Britain's Prime Minister Theresa May was more cautious, but by the time the first precision cruise missile was launched, Trump had a mini-coalition.
“We cannot allow the use of chemical weapons to become normalised – within Syria, on the streets of the UK, or anywhere else in our world,” May said, referring to a recent assassination attempt on a Russian double agent.
In the days between the attack in Douma and the US-led response, Washington and Moscow clashed repeatedly in duelling press statements and US debates.
Moscow denied its ally Assad had any role in the outrage, pushing a variety of alternative theories that peaked with a claim that Britain had staged the event.
More practically, at the United Nations, Russia's diplomats vetoed a US motion to re-establish an international investigation into chemical weapons use in Syria that could have established blame.
Washington, Paris and London have nevertheless insisted that their own secret intelligence points to Assad's guilt, and on Friday, a US spokeswoman said they had “proof.”
The western leaders apparently found this convincing enough reason to launch a punitive strike, but other observers are concerned that the crisis could escalate.

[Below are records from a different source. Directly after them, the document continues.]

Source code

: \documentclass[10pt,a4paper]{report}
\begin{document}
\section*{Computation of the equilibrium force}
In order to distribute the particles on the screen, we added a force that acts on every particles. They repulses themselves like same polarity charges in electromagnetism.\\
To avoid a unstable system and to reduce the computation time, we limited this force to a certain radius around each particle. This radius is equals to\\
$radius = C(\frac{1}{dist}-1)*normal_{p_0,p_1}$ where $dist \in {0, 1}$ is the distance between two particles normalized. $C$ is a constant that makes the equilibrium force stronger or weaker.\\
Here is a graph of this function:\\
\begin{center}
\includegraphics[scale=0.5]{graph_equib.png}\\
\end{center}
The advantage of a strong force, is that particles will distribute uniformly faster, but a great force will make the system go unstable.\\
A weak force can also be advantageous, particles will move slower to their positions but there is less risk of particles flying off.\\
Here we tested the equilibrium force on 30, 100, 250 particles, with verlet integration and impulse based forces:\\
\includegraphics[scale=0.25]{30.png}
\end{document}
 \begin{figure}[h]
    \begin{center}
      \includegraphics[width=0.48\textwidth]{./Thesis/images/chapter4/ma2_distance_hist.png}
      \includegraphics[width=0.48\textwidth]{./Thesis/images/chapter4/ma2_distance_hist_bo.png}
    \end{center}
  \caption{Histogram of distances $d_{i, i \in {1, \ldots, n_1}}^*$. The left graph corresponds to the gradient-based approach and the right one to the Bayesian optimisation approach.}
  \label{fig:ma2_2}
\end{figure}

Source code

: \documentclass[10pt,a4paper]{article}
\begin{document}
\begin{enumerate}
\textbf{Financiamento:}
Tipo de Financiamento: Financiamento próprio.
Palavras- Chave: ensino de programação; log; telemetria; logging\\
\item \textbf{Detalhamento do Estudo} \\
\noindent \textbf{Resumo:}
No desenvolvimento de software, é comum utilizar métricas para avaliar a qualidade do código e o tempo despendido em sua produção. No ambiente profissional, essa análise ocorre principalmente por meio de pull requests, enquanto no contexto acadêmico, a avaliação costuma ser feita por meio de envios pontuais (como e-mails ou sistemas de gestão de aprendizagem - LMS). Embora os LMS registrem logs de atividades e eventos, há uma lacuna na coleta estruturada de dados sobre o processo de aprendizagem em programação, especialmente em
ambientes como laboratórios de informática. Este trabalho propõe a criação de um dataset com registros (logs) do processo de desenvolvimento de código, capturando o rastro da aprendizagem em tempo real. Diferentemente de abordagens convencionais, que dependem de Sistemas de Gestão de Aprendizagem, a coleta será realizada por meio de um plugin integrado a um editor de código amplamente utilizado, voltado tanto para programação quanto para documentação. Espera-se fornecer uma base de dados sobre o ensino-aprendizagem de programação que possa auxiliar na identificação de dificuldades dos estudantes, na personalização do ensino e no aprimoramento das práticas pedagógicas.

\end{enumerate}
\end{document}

The Russian military had vowed to respond to any attack, and Russian President Vladimir Putin's administration had repeatedly warned that Trump was taking America down a dangerous path.
After the strikes, Moscow's ambassador to the United States, Anatoly Antonov, said: “We warned that such actions would not be left without consequences.”
United Nations Secretary-General Antonio Guterres on Friday had warned the rival camps against “full-blown military escalation” and stressed the need to “avoid the situation spiralling out of control.”
Decision to act
Trump has long criticised his predecessor Barack Obama for failing to enforce a previous US “red line” in 2013 after earlier chemical attacks blamed on Assad's forces.
And he set his own precedent just over a year ago when he ordered a cruise missile strike on a Syrian air base after sarin was fired at civilians in the town of Khan Sheikhun.
Backed by his hawkish new national security adviser John Bolton, who took office on Monday, Trump has been meeting with advisors and generals all week to plan.
Mattis had reportedly been arguing for a cautious response that would minimise the risk of the US being dragged deeper into Syria's civil war. But other advisors wanted to use the opportunity to convince Trump, who wants to pull US forces out of Syria once the Islamic State jihadist group is defeated, to take a tough stance.
These hardliners, along with influential US allies Israel and Saudi Arabia, want Washington to counter Iran's growing power in Syria — even if it means risking a perilous stand-off with Russia.